_Dataset entries_
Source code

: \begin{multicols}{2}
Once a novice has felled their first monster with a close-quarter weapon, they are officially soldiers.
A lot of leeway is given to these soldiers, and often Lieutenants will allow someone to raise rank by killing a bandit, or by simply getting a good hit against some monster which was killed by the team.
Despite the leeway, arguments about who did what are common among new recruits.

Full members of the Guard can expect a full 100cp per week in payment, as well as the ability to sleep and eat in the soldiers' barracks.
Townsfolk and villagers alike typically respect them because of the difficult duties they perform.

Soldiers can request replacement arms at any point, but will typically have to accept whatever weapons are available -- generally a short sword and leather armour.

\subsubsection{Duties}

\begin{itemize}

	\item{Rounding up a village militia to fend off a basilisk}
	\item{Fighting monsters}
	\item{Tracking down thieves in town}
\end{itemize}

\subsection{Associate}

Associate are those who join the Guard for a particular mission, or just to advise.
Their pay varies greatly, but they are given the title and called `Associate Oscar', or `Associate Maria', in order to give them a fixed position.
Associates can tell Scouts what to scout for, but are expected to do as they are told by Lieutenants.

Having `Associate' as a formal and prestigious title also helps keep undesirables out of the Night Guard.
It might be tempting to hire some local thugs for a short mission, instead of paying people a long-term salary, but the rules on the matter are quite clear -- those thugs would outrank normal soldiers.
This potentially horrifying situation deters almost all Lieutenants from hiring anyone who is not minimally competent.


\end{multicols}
* * *
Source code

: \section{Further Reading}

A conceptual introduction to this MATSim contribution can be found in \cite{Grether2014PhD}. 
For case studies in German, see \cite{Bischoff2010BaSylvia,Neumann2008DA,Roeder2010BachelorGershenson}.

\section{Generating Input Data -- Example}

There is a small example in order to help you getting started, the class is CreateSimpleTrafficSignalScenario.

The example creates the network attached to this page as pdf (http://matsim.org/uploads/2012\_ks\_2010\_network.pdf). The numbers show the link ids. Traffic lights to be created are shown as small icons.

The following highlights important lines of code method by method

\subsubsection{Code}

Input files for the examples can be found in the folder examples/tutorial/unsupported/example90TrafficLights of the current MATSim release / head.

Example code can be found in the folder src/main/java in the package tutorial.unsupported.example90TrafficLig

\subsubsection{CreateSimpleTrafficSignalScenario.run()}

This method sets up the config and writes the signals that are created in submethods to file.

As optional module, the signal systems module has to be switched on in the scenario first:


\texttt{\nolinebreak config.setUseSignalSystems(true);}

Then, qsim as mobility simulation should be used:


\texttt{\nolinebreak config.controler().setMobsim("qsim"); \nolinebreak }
--
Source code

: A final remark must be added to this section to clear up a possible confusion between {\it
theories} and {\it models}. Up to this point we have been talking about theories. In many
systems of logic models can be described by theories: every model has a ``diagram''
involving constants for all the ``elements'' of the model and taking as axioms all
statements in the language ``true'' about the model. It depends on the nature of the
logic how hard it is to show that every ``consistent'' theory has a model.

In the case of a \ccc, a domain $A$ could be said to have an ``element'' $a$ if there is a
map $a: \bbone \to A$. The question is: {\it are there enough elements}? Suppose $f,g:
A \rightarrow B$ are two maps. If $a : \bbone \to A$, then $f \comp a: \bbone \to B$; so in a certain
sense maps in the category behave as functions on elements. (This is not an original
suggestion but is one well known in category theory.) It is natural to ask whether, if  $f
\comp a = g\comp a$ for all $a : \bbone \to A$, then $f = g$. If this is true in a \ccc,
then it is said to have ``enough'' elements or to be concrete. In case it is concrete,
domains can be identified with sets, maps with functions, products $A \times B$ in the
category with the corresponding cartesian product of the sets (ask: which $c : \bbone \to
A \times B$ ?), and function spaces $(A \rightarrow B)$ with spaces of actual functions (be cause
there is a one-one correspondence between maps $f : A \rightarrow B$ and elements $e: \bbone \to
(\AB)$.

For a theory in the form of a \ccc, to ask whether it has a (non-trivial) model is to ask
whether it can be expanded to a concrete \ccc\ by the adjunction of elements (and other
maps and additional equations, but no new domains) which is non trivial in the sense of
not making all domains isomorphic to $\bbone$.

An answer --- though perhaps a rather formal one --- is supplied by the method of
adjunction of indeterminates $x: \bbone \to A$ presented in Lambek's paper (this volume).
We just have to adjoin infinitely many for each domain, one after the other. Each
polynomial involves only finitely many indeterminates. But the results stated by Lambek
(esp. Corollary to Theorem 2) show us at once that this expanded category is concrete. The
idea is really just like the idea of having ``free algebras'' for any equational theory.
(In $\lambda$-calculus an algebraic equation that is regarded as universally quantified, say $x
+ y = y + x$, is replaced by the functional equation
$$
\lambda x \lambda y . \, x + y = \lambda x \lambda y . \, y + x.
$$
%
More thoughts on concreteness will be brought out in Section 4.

_PROBLEM REQUIREMENTS_
From the records above, copy only the lines starting with the line that holds "domains can be" and going on through the line that holds "More thoughts on", exactly as written.

_TASK RESPONSE_
domains can be identified with sets, maps with functions, products $A \times B$ in the
category with the corresponding cartesian product of the sets (ask: which $c : \bbone \to
A \times B$ ?), and function spaces $(A \rightarrow B)$ with spaces of actual functions (be cause
there is a one-one correspondence between maps $f : A \rightarrow B$ and elements $e: \bbone \to
(\AB)$.

For a theory in the form of a \ccc, to ask whether it has a (non-trivial) model is to ask
whether it can be expanded to a concrete \ccc\ by the adjunction of elements (and other
maps and additional equations, but no new domains) which is non trivial in the sense of
not making all domains isomorphic to $\bbone$.

An answer --- though perhaps a rather formal one --- is supplied by the method of
adjunction of indeterminates $x: \bbone \to A$ presented in Lambek's paper (this volume).
We just have to adjoin infinitely many for each domain, one after the other. Each
polynomial involves only finitely many indeterminates. But the results stated by Lambek
(esp. Corollary to Theorem 2) show us at once that this expanded category is concrete. The
idea is really just like the idea of having ``free algebras'' for any equational theory.
(In $\lambda$-calculus an algebraic equation that is regarded as universally quantified, say $x
+ y = y + x$, is replaced by the functional equation
$$
\lambda x \lambda y . \, x + y = \lambda x \lambda y . \, y + x.
$$
%
More thoughts on concreteness will be brought out in Section 4.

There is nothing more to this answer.